O PMDB está à frente das duas Casas Legislativas brasileiras, a Câmara dos Deputados e o Senado. A Câmara é presidida por Henrique Eduardo Alves, mas há toda uma intensa atividade de bastidores para que seja eleito Eduardo Cunha, também PMDB, uma pessoa que o Executivo não “engole” facilmente. O Senado é presidido por Renan Calheiros, que inclusive é o presidente do Congresso – o conjunto das duas Casas Legislativas.

Nem na Roma Antiga, que era republicana, esse fenômeno parecia possível, um partido que domine toda a legislatura. Em nome da divisão de poderes, lá na Roma Antiga, as famílias nobres cultuavam a diversidade como uma espécie de antídoto ao absolutismo. Aqui não. No Brasil, a cobra fuma e não expira.

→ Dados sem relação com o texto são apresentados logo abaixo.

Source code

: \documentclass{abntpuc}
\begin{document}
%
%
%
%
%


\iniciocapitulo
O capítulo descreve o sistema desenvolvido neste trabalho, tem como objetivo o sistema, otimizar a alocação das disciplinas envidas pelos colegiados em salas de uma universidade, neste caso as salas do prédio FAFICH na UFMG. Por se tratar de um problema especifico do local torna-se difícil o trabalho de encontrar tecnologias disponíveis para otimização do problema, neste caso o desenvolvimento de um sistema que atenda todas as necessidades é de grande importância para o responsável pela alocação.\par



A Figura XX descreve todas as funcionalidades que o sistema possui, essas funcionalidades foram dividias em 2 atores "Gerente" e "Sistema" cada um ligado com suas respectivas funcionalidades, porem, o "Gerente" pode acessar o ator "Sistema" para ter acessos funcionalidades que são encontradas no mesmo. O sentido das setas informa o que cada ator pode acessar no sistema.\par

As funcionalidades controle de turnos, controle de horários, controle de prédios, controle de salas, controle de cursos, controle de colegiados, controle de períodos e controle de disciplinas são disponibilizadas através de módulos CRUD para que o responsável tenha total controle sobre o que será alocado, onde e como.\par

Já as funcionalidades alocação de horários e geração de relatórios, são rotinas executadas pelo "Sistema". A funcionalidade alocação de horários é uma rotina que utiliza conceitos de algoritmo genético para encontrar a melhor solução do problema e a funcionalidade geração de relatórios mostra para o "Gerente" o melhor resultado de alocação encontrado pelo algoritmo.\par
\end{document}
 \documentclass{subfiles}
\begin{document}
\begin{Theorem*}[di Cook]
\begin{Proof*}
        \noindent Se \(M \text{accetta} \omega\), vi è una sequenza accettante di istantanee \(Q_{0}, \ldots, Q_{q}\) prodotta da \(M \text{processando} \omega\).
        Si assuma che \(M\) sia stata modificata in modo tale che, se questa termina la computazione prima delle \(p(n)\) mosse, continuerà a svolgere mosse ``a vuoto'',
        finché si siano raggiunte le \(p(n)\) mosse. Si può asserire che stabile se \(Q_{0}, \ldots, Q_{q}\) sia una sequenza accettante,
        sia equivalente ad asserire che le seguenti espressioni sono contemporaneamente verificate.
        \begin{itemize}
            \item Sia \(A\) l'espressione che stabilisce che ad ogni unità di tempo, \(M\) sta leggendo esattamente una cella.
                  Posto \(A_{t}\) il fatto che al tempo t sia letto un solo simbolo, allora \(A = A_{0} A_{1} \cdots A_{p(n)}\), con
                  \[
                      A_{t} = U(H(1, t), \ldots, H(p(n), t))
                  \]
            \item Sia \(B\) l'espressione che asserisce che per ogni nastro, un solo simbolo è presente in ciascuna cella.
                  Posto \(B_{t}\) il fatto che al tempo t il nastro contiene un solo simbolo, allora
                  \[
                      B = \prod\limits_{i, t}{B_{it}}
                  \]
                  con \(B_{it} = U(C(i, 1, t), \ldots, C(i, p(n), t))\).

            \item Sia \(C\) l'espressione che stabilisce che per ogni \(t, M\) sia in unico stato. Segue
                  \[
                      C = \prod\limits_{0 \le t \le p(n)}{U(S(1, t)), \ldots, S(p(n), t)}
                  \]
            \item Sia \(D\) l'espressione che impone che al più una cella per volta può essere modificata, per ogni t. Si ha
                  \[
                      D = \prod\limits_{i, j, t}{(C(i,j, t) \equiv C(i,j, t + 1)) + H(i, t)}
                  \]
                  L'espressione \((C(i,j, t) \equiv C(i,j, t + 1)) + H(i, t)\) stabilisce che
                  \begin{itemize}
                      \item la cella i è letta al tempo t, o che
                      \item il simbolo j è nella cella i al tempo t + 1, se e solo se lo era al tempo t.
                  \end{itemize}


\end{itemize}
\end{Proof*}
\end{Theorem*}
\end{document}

O PMDB terá, a partir do ano que vem, uma bancada de 19 senadores, 66 deputados federais e governará sete estados. A gente sabe que é um partido repartido em tendências, inclusive antagônicas. Nele, há de tudo. Desde o testemunho ético de um Pedro Simon, senador pelo RS, às recorrentes denúncias de corrupção que historicamente pesam sobre alguns de seus líderes.

O PMDB pratica, mais que a democracia, a demoarquia, que é originária do verbo grego “arquem”, que significa ser o primeiro, estar à frente, no sentido de comandar processos.
Ora, para que plebiscito se, há décadas, vivemos em um regime parlamentarista?

O PMDB exerce a função de primeiro-ministro, mas o Executivo é quem preside. Ou, quem sabe, estamos, sem nos dar conta, em plena monarquia. A família peemedebista se sucede nas instâncias de poder com direito a conceder, a correligionários e aliados cargos e prebendas. Atualmente, o PMDB disputa acirradamente a nomeação dos novos ministros da presidenta Dilma.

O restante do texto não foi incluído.